Bei Schiffs­fonds müssen sich Anleger lange fest­legen

Dragon4S: Sind Schiffs­fonds gut?

Roland Aulitzky: Wir haben noch nie Schiffs­fonds untersucht, da es sich um geschlossene Fonds handelt. Wir prüfen nur Investmentfonds, die Anleger jeder­zeit wieder verkaufen können. Bei einem Schiffs­fonds legt sich der Anleger für viele Jahre fest und wird quasi Miteigentümer. Es besteht das Risiko eines Total­verlustes. Nur bestens informierte Anleger sollten sich auf solche Anlagen einlassen.

Iris34: Können Sie mir ein paar Fonds nennen, die vorwiegend oder ausschließ­lich ökologisch und gesell­schaftlich nach­haltig investieren?

Tom Krüger: Es gibt bisher einen ETF auf einen Nach­haltig­keits­index, den Euro Stoxx Sustainability 40. Bei den aktiv gemanagten Fonds gibt es deutlich mehr, wir möchten auf die Ausgabe von Finanztest aus Mai 2010 verweisen.

Mobita: Ich möchte für meinen neuen Enkel monatlich bis zu dessen 18. Lebens­jahr etwas ansparen.

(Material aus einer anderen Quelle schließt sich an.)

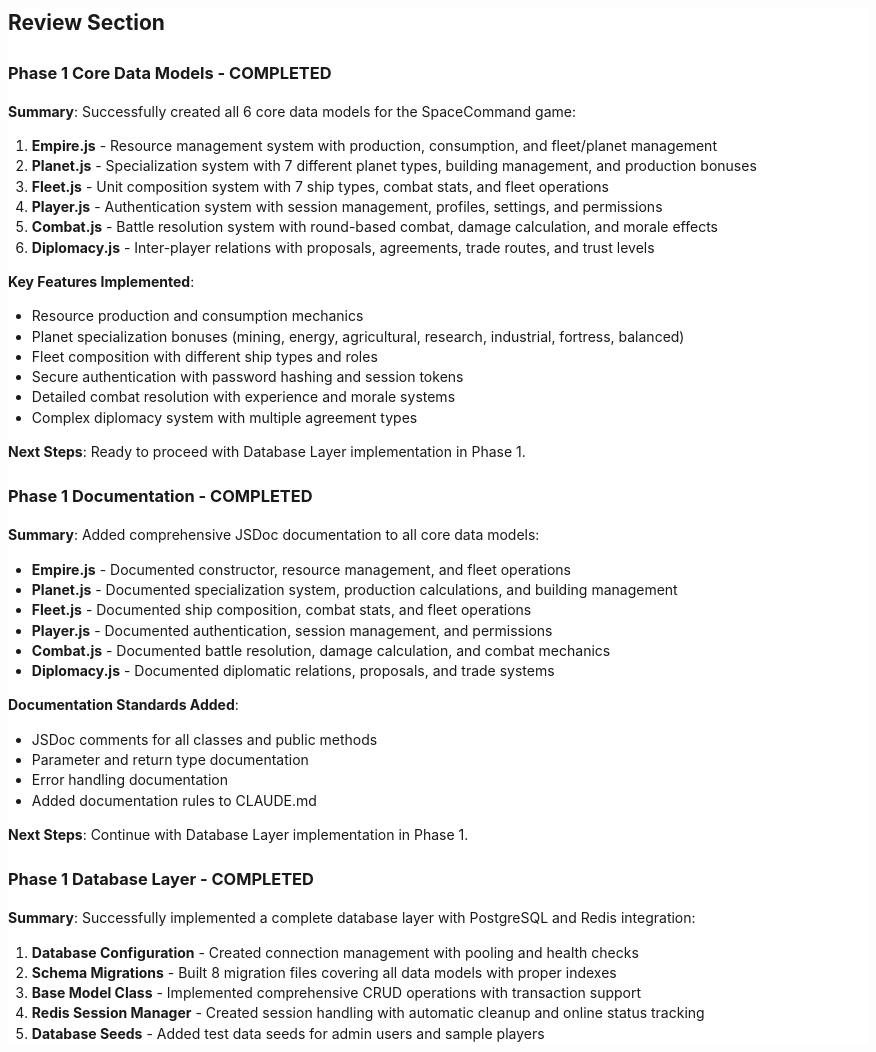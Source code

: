 ## Review Section

### Phase 1 Core Data Models - COMPLETED
**Summary**: Successfully created all 6 core data models for the SpaceCommand game:

1. **Empire.js** - Resource management system with production, consumption, and fleet/planet management
2. **Planet.js** - Specialization system with 7 different planet types, building management, and production bonuses
3. **Fleet.js** - Unit composition system with 7 ship types, combat stats, and fleet operations
4. **Player.js** - Authentication system with session management, profiles, settings, and permissions
5. **Combat.js** - Battle resolution system with round-based combat, damage calculation, and morale effects
6. **Diplomacy.js** - Inter-player relations with proposals, agreements, trade routes, and trust levels

**Key Features Implemented**:
- Resource production and consumption mechanics
- Planet specialization bonuses (mining, energy, agricultural, research, industrial, fortress, balanced)
- Fleet composition with different ship types and roles
- Secure authentication with password hashing and session tokens
- Detailed combat resolution with experience and morale systems
- Complex diplomacy system with multiple agreement types

**Next Steps**: Ready to proceed with Database Layer implementation in Phase 1.

### Phase 1 Documentation - COMPLETED
**Summary**: Added comprehensive JSDoc documentation to all core data models:

- **Empire.js** - Documented constructor, resource management, and fleet operations
- **Planet.js** - Documented specialization system, production calculations, and building management
- **Fleet.js** - Documented ship composition, combat stats, and fleet operations
- **Player.js** - Documented authentication, session management, and permissions
- **Combat.js** - Documented battle resolution, damage calculation, and combat mechanics
- **Diplomacy.js** - Documented diplomatic relations, proposals, and trade systems

**Documentation Standards Added**:
- JSDoc comments for all classes and public methods
- Parameter and return type documentation
- Error handling documentation
- Added documentation rules to CLAUDE.md

**Next Steps**: Continue with Database Layer implementation in Phase 1.

### Phase 1 Database Layer - COMPLETED
**Summary**: Successfully implemented a complete database layer with PostgreSQL and Redis integration:

1. **Database Configuration** - Created connection management with pooling and health checks
2. **Schema Migrations** - Built 8 migration files covering all data models with proper indexes
3. **Base Model Class** - Implemented comprehensive CRUD operations with transaction support
4. **Redis Session Manager** - Created session handling with automatic cleanup and online status tracking
5. **Database Seeds** - Added test data seeds for admin users and sample players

Was ist der beste Weg? Welche Art von Fonds­sparen wäre richtig?

Roland Aulitzky: Wenn Sie mit dem grund­sätzlichen Risiko von Kurs­verlusten bei Aktienfonds kein Problem haben, können Sie einen Sparplan auf einen guten, aktiv gemanagten Fonds abschließen. Wichtig dabei wäre, die Fonds ohne Ausgabe-Aufschlag zu bekommen, denn diese Mehr­kosten zehren an der Rendite.

Moderator: So, die Chat-Zeit ist auch schon fast um: Wollen Sie noch ein kurzes Schluss­wort an die User richten?

Roland Aulitzky: Wir bedanken uns für die rege Teil­nahme. Weitere Informationen finden Sie in unserer Zeitschrift Finanztest und auf test.de.

Tom Krüger: Wir freuen uns auch über weitere Kommentare von Ihnen auf unserer Home­page.

Moderator: Das waren 60 Minuten test.de-Expertenchat. Vielen Dank an die User für die vielen Fragen, die wir aus Zeitgründen leider nicht alle beant­worten konnten. Vielen Dank auch an Roland Aulitzky und Tom Krüger, dass Sie sich die Zeit für die User genommen haben. Das Tran­skript dieses Chats können Sie in Kürze auf test.de nach­lesen. Das Chat-Team wünscht allen noch einen schönen Tag.